Closed Bug 722188 Opened 12 years ago Closed 12 years ago

mozilla::storage::Connection::BeginTransactionAs hangs for > 20 seconds waiting for frecency update

Categories

(Toolkit :: Places, defect)

x86
macOS
defect
Not set
normal

Tracking

()

RESOLVED FIXED

People

(Reporter: BenWa, Unassigned)

References

Details

(Keywords: perf, regression, Whiteboard: [Snappy:p1])

Attachments

(2 files)

I was watching a stream (Flash) with a single other tab and got a hang for over 20 seconds. Using the built in profiler I was able trace it back to 'mozilla::storage::Connection::BeginTransactionAs'

See the full profile here (7MB, pauses the browser while parsing):
http://varium.fantasytalesonline.com/cleopatra/?report=AMIfv94ios_yEKbgE1nHw5Jf0laaiQv2Wrz7x3TlJ35E9wPE5kitc25XIfEYg_-EYA285BK32HQI9iAGvdA5Mv2o2sydR5DVGhYsFqQZBAbjD3kg75lPoLZEHH3K2dE1zWabEeHFmDaRzhgdBBiJC524v6LrUdN5Vg
Component: Profile: BackEnd → Places
Product: Core → Toolkit
QA Contact: profile-manager-backend → places
Right now I have some problem fetching the profile, did you identify a specific stack starting from Places?
Wew you "idle" (so not using keyboard/mouse from 5 minutes?) watching this stream?
next time please also check eventual SQL reported in about:telemetry after the fact, may help identifying the conflicting queries
We're thinking of adding dynamic samples to the profiler. If this area of the code isn't a hot loop is could be a great place to add this feature. We could tag the profiling sample with the SQL that was executing. What do you think?

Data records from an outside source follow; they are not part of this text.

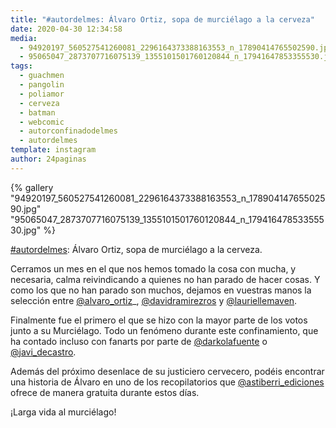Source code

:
 ```yaml
---
title: "#autordelmes: Álvaro Ortiz, sopa de murciélago a la cerveza"
date: 2020-04-30 12:34:58
media: 
  - 94920197_560527541260081_2296164373388163553_n_17890414765502590.jpg
  - 95065047_2873707716075139_1355101501760120844_n_17941647853355530.jpg
tags: 
  - guachmen
  - pangolin
  - poliamor
  - cerveza
  - batman
  - webcomic
  - autorconfinadodelmes
  - autordelmes
template: instagram
author: 24paginas
---
```


{% gallery "94920197_560527541260081_2296164373388163553_n_17890414765502590.jpg" "95065047_2873707716075139_1355101501760120844_n_17941647853355530.jpg" %}

[#autordelmes](/etiquetas/autordelmes): Álvaro Ortiz, sopa de murciélago a la cerveza.

Cerramos un mes en el que nos hemos tomado la cosa con mucha, y necesaria, calma reivindicando a quienes no han parado de hacer cosas. Y como los que no han parado son muchos, dejamos en vuestras manos la selección entre [@alvaro_ortiz](https://instagram.com/alvaro_ortiz)_, [@davidramirezros](https://instagram.com/davidramirezros) y [@lauriellemaven](https://instagram.com/lauriellemaven).

Finalmente fue el primero el que se hizo con la mayor parte de los votos junto a su Murciélago. Todo un fenómeno durante este confinamiento, que ha contado incluso con fanarts por parte de [@darkolafuente](https://instagram.com/darkolafuente) o [@javi_decastro](https://instagram.com/javi_decastro).

Además del próximo desenlace de su justiciero cervecero, podéis encontrar una historia de Álvaro en uno de los recopilatorios que [@astiberri_ediciones](https://instagram.com/astiberri_ediciones) ofrece de manera gratuita durante estos días.

¡Larga vida al murciélago!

Profile range from 1MB to 10MB and are a very heavy SVG page so youll need a fast machine with a good connection.

I was interacting with the page going from fullscreen to window and check the integrated chat in the page on http://www.twitch.tv/ live cast. My uptime wasn't high and I hadn't visited a lot of pages. I have no reason to believe it was a fluke and that my machine was running poorly either.
(In reply to Benoit Girard (:BenWa) from comment #3)
> We're thinking of adding dynamic samples to the profiler. If this area of
> the code isn't a hot loop is could be a great place to add this feature. We
> could tag the profiling sample with the SQL that was executing. What do you
> think?

Well, if there is a statement executing at that time would be useful. Telemetry just tracks slow queries but I think they are not yet reported to us (users have to manually file bugs).

> Profile range from 1MB to 10MB and are a very heavy SVG page so youll need a
> fast machine with a good connection.

Yep, unfortunately I'm not at my usual location this week, no fast machine :(

> My
> uptime wasn't high and I hadn't visited a lot of pages. I have no reason to
> believe it was a fluke and that my machine was running poorly either.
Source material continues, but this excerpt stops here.